» **Supplied entries**:

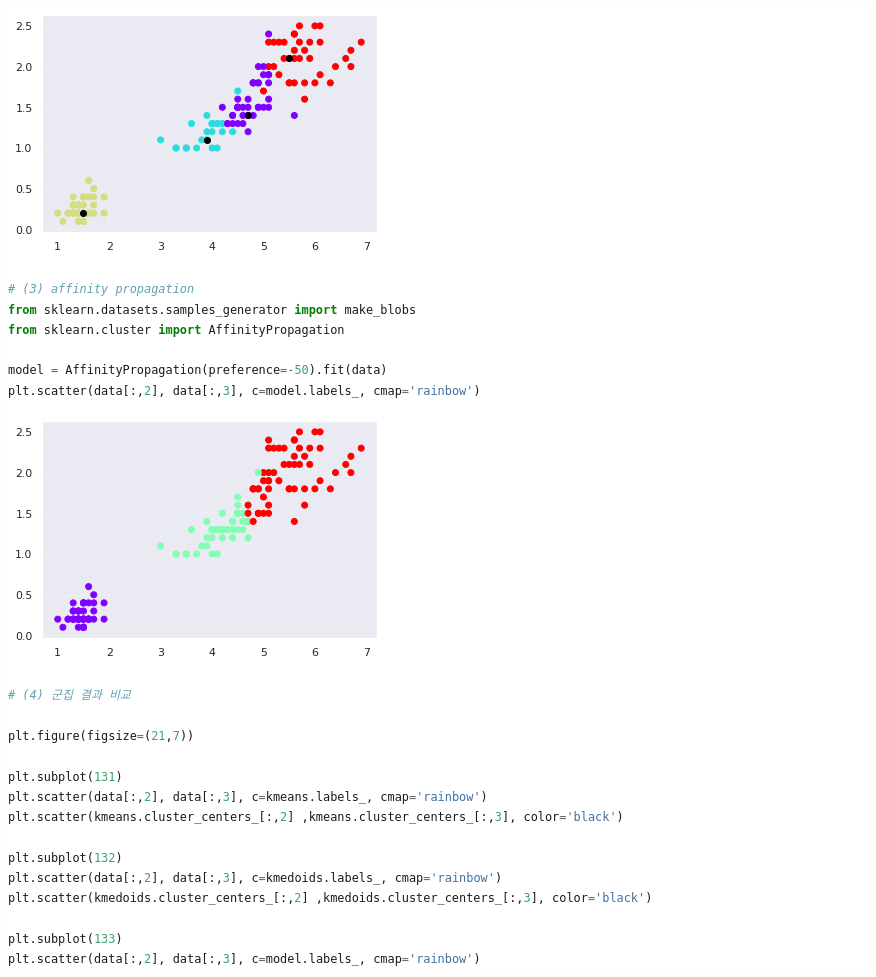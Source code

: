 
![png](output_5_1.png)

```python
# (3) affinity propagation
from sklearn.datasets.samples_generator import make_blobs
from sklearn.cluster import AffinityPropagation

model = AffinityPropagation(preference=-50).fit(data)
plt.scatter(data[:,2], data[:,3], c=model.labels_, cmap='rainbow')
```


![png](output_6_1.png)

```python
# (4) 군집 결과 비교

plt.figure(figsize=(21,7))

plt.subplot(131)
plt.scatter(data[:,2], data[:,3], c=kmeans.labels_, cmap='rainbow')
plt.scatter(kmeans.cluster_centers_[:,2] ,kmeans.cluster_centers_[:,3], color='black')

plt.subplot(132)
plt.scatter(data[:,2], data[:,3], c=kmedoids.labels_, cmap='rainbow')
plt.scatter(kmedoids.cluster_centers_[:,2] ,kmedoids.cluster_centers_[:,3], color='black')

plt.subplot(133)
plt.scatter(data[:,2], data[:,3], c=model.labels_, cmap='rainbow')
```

---

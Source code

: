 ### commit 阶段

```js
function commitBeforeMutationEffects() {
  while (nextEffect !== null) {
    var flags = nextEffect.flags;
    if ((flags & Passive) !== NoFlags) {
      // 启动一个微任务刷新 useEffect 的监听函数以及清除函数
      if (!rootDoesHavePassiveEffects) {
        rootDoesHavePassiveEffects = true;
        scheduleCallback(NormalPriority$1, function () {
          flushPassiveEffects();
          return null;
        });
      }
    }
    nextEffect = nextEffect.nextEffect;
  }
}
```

==

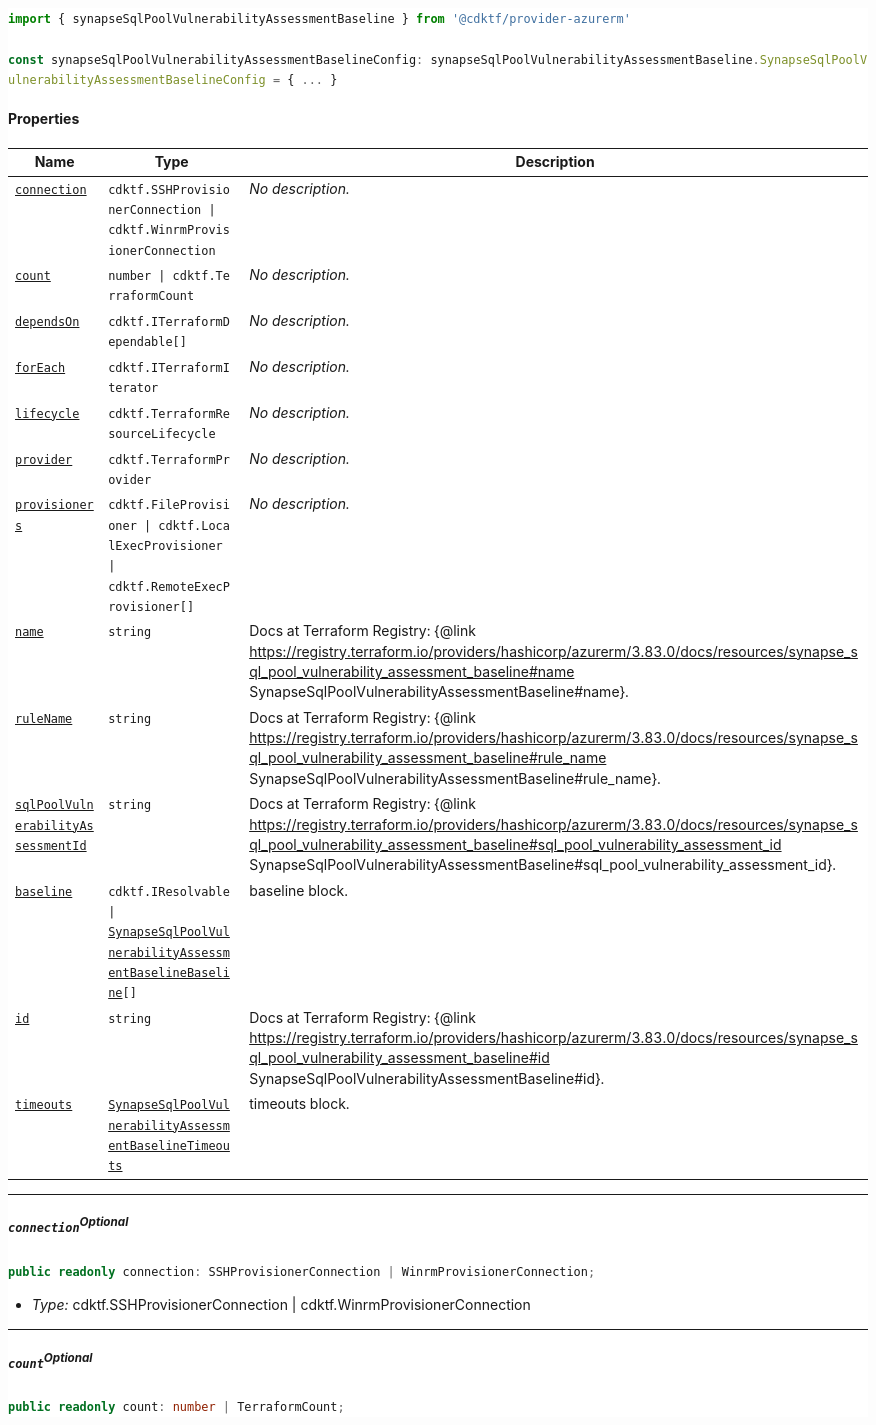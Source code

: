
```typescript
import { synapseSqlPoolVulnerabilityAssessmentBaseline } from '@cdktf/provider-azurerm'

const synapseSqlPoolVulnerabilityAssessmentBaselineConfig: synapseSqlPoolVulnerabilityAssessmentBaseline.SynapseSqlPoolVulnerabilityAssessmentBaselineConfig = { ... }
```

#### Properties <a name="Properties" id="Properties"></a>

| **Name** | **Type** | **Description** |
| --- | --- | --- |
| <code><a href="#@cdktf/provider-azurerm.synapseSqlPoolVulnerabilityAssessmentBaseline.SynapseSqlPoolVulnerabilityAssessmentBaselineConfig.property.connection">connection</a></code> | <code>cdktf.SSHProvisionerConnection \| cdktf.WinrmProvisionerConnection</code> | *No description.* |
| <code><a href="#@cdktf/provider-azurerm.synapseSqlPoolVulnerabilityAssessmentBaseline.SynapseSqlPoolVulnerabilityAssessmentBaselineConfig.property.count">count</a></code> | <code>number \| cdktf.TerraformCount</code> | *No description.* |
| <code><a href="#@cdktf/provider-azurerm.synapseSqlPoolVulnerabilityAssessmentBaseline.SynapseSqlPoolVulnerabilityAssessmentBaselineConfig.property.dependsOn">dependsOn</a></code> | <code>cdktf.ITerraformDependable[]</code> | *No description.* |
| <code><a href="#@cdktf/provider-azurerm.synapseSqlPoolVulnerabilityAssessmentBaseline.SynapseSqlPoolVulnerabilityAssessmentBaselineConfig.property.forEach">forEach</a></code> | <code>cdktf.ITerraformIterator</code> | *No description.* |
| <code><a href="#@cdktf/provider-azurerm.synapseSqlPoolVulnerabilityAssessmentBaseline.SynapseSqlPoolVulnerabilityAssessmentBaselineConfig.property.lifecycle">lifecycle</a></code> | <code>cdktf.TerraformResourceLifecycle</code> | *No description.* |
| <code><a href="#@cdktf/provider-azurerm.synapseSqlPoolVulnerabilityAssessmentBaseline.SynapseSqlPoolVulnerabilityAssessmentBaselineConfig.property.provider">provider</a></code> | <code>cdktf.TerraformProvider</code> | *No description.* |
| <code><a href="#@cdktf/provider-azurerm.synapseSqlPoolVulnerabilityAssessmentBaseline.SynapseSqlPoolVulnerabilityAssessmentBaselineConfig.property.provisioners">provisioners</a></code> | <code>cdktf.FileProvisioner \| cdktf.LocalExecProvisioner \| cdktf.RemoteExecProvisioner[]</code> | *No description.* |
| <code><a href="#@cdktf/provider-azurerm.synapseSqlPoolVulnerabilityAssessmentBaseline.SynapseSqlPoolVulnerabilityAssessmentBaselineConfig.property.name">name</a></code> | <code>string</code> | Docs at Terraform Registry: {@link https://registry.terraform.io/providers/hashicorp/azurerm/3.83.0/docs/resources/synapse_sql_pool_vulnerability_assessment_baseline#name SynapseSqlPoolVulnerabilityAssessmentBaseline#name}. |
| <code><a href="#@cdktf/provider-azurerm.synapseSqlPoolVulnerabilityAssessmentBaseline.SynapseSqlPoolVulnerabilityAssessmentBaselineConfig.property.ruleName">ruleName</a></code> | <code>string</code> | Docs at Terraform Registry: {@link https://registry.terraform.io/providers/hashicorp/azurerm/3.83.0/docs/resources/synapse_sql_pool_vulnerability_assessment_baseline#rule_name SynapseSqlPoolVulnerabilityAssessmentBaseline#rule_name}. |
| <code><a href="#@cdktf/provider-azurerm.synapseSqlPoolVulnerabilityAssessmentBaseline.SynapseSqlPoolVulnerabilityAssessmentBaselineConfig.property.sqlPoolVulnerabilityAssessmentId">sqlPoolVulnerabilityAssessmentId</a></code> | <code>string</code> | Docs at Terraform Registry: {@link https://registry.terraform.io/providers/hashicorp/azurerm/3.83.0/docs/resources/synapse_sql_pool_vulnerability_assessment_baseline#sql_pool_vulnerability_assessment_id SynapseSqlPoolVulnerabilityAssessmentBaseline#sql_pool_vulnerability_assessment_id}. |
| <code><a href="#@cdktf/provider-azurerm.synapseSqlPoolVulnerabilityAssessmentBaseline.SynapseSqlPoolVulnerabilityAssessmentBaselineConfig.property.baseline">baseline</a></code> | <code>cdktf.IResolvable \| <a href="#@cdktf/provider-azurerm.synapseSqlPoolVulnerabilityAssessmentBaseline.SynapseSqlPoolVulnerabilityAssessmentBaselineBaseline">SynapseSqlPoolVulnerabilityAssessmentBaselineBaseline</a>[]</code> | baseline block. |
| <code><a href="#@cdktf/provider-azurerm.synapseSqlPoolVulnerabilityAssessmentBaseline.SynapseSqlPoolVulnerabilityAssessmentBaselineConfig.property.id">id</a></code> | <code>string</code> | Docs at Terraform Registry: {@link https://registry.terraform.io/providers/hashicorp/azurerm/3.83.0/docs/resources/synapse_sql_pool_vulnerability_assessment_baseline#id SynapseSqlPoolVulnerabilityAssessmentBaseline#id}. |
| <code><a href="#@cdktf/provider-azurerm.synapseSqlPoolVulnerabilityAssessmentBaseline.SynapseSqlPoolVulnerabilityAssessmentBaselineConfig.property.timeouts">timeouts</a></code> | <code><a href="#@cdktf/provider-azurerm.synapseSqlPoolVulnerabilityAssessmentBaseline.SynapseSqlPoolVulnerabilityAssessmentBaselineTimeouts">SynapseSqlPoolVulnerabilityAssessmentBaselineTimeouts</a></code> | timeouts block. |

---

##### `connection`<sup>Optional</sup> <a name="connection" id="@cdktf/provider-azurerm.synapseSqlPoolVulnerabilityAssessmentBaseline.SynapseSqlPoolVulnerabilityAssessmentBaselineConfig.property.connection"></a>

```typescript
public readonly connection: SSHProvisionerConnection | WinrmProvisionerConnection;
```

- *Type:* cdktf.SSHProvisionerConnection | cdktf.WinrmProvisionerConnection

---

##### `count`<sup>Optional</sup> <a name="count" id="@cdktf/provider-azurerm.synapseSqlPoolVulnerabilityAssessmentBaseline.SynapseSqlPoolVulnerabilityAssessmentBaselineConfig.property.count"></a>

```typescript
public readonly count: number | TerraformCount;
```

» **Try it**:
Only the number should be given: how many lines in the data contain the string "from".

» **Final answer**:
3